Filter these entries so that only lines with the word "variables" remain.

START DATASET RECORDS

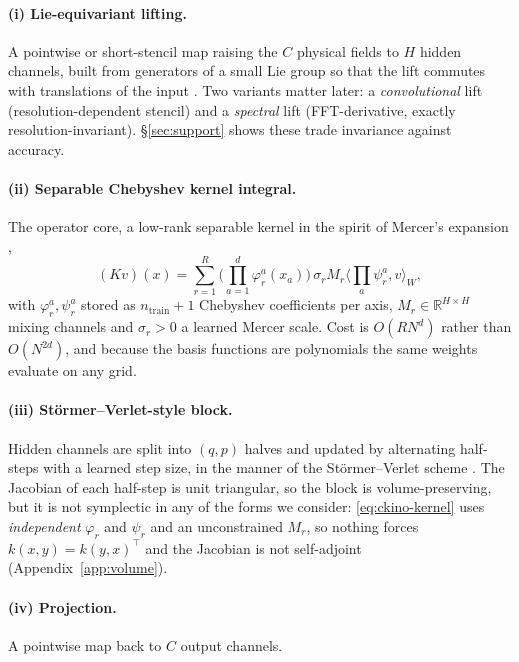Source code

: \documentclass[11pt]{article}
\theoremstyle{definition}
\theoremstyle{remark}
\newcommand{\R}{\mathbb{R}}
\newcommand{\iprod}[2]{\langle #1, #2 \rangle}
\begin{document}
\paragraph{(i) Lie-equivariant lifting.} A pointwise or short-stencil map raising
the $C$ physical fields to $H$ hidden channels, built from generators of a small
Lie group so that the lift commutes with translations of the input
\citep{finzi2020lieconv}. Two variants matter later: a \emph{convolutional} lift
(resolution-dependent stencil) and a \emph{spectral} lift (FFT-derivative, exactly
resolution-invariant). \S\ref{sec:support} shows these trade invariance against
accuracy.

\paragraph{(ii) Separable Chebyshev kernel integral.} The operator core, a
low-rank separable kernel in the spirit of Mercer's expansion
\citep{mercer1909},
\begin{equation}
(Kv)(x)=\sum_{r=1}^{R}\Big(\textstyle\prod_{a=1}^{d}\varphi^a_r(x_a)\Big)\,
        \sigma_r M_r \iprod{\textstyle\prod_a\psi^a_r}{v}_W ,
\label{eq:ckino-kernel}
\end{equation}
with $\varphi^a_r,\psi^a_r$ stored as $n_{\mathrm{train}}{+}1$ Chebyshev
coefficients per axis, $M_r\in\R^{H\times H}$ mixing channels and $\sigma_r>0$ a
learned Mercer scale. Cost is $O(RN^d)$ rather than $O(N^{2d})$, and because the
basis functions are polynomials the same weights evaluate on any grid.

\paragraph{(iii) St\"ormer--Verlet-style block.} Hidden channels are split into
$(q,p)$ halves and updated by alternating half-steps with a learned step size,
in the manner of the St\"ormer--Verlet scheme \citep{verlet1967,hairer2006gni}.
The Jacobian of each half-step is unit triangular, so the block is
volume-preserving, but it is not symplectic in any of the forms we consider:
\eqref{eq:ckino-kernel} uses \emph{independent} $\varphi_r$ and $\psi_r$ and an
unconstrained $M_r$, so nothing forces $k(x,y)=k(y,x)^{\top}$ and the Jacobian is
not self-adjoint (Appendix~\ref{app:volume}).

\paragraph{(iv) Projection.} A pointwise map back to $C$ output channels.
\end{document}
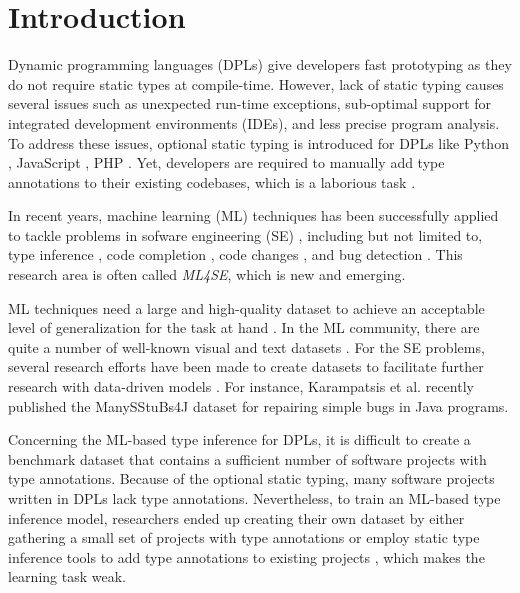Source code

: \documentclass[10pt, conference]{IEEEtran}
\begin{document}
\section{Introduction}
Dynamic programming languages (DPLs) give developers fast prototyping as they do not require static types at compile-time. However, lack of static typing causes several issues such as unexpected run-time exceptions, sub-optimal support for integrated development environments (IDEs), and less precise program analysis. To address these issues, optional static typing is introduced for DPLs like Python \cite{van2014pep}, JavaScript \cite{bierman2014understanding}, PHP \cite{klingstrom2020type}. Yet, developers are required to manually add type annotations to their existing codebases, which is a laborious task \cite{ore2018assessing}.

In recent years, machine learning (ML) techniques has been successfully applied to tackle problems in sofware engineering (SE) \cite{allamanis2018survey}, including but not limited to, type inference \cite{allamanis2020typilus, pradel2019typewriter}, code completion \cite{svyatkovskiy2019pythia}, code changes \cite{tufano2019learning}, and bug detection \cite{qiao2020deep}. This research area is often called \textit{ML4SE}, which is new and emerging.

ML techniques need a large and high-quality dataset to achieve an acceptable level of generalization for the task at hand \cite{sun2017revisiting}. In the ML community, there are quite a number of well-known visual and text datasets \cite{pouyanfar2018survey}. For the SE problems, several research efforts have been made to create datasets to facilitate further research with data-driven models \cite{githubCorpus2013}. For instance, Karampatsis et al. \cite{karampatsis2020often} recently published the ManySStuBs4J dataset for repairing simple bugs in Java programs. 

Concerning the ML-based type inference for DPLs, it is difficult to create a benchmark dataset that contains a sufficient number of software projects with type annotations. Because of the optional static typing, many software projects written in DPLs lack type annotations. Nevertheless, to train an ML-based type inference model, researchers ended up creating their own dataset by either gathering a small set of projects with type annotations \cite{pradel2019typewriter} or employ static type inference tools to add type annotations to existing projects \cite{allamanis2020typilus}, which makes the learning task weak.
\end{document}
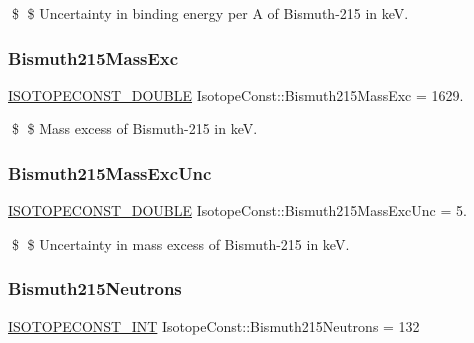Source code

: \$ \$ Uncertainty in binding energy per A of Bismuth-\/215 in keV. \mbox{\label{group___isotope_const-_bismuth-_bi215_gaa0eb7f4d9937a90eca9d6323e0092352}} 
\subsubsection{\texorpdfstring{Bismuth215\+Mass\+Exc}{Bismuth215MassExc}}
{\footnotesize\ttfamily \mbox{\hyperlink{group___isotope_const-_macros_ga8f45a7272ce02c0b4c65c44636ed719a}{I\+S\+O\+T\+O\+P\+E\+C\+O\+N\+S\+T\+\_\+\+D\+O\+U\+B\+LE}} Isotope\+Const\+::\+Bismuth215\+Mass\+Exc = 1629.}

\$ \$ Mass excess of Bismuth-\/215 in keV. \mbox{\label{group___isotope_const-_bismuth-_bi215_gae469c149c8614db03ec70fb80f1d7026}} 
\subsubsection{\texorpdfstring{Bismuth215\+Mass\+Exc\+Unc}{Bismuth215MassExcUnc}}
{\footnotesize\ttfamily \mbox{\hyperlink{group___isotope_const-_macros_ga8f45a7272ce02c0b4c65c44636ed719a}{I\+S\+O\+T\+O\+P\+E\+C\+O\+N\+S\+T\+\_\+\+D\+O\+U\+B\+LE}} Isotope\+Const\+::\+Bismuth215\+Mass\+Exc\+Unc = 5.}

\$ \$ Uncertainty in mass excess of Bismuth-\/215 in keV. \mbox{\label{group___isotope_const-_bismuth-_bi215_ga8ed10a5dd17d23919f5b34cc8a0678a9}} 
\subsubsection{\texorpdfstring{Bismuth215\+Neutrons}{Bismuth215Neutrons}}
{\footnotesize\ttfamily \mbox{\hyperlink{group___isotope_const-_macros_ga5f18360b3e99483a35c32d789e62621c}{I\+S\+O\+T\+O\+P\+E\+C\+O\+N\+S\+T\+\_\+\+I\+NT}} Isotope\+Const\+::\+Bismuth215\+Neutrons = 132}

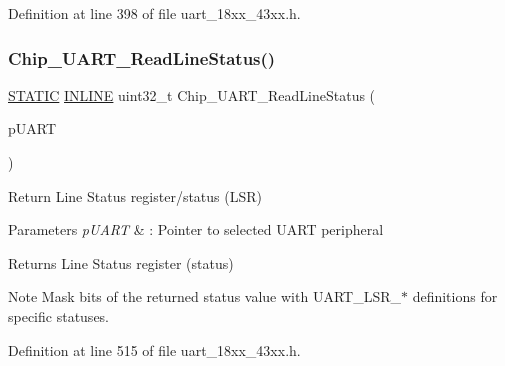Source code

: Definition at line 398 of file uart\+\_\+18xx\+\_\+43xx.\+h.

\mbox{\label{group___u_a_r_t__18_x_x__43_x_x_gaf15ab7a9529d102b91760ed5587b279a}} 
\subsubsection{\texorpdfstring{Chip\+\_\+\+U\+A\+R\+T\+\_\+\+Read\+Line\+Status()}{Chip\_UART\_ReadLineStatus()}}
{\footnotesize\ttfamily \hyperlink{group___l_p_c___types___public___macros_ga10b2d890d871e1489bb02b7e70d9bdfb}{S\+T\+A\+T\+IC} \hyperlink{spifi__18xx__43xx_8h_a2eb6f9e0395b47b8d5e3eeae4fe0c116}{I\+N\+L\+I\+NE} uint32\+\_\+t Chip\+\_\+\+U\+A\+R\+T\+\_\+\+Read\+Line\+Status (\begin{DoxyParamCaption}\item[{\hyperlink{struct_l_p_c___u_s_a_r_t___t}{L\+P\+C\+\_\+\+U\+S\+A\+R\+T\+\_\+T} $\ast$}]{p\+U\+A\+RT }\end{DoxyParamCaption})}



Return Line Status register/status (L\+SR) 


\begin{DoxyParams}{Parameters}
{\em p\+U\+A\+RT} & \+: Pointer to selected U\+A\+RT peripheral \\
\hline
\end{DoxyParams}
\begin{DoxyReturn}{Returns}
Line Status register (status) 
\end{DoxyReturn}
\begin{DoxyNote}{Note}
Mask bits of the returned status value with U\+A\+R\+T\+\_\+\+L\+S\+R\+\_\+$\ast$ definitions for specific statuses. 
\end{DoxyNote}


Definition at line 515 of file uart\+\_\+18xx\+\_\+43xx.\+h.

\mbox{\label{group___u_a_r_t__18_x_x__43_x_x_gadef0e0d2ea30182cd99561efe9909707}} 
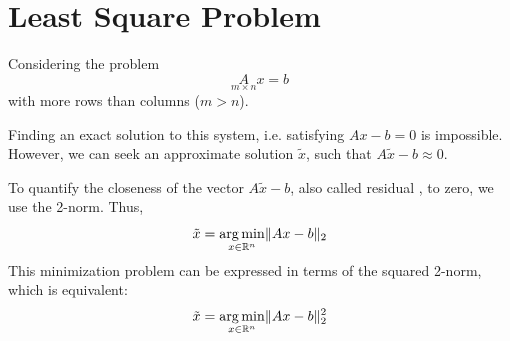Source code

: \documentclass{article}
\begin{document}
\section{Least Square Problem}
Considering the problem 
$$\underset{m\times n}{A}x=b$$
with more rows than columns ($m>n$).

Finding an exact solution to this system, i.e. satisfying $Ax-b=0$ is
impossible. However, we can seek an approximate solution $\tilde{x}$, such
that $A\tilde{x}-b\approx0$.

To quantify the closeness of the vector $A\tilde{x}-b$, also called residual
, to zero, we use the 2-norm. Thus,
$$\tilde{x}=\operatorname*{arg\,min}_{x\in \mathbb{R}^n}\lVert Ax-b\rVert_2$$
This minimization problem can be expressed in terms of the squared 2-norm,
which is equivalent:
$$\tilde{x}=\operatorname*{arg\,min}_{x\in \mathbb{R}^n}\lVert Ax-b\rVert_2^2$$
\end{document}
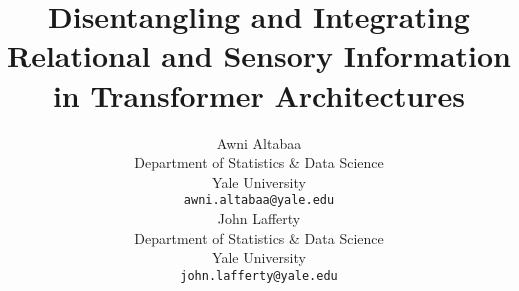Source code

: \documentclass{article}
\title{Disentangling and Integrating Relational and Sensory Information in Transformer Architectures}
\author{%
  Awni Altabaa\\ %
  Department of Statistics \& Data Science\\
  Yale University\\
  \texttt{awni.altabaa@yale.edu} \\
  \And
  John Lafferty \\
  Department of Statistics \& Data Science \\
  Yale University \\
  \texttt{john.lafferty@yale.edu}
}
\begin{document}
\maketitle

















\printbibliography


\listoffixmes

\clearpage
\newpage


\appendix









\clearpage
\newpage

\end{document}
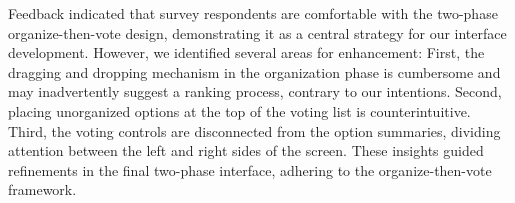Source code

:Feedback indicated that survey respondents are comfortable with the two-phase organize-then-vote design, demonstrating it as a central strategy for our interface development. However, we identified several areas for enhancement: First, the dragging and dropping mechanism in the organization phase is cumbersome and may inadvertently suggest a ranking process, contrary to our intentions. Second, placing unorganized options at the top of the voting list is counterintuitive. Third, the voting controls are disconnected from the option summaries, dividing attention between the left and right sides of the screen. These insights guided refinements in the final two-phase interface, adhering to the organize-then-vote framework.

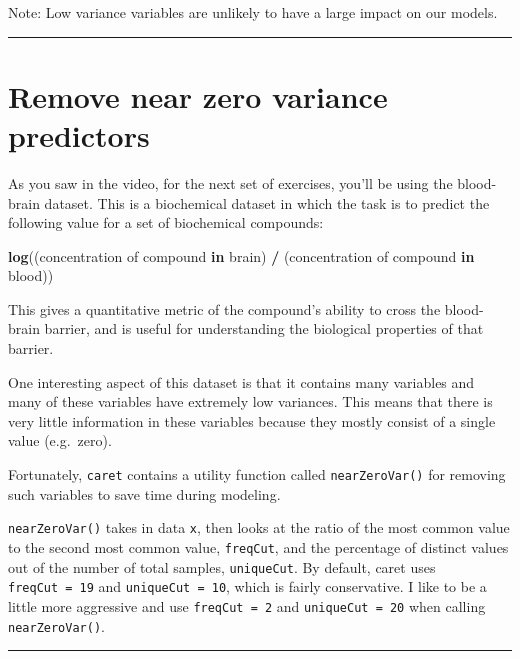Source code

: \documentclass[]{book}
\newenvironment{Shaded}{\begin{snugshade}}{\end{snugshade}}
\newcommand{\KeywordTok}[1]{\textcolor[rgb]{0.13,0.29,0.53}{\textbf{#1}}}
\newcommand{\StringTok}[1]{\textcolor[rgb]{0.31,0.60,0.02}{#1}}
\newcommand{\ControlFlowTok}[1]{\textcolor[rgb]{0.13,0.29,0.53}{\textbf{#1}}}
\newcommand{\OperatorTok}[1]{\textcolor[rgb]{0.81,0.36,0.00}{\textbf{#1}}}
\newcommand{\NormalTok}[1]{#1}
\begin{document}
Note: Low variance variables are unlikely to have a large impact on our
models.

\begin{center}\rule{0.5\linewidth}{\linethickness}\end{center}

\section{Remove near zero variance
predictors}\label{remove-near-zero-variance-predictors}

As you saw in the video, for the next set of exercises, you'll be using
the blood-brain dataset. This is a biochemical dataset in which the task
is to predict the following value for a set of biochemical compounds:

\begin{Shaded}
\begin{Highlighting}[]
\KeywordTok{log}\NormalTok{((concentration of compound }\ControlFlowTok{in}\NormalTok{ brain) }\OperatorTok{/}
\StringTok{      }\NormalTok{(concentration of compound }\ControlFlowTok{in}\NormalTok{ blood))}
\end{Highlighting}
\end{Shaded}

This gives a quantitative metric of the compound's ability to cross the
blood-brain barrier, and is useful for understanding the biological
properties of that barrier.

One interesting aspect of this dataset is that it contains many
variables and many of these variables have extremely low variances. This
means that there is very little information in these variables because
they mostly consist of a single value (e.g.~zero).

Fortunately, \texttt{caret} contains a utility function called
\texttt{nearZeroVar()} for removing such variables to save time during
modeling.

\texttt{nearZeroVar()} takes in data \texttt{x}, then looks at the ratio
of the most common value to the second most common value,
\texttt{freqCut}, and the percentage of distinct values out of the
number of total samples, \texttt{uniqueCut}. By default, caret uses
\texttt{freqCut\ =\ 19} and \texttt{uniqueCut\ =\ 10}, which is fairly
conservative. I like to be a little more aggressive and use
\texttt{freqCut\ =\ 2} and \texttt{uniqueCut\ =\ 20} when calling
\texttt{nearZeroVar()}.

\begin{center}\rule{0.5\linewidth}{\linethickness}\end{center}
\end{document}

END DATASET RECORDS

### [YOUR SOLUTION]
Note: Low variance variables are unlikely to have a large impact on our
variables and many of these variables have extremely low variances. This
means that there is very little information in these variables because
\texttt{nearZeroVar()} for removing such variables to save time during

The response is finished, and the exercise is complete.